Task directions: Locate the string "Number" throughout the material and copy every line in which it occurs.

::::

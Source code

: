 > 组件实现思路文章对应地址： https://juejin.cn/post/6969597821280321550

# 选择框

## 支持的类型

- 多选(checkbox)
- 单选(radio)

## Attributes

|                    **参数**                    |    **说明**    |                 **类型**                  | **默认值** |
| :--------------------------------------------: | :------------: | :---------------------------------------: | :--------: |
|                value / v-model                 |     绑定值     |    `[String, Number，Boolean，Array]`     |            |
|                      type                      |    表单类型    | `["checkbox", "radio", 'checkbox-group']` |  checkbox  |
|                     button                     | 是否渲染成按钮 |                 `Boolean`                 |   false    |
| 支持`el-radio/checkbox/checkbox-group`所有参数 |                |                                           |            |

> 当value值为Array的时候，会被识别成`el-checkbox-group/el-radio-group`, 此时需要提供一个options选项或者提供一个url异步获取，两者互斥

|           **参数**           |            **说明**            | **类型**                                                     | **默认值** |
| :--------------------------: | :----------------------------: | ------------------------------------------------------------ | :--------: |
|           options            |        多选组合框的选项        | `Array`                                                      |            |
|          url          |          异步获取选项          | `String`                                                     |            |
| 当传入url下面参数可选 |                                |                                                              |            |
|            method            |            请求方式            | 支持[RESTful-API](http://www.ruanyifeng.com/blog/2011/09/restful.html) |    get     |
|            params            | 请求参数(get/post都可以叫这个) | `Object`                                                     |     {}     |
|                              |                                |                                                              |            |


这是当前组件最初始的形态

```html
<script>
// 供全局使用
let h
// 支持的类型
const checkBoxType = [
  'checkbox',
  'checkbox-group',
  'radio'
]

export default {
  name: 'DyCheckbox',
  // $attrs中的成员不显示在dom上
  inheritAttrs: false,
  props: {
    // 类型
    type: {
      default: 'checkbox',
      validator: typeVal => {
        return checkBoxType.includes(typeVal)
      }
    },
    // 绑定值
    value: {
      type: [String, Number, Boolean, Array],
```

::::

Task response:
|                value / v-model                 |     绑定值     |    `[String, Number，Boolean，Array]`     |            |
      type: [String, Number, Boolean, Array],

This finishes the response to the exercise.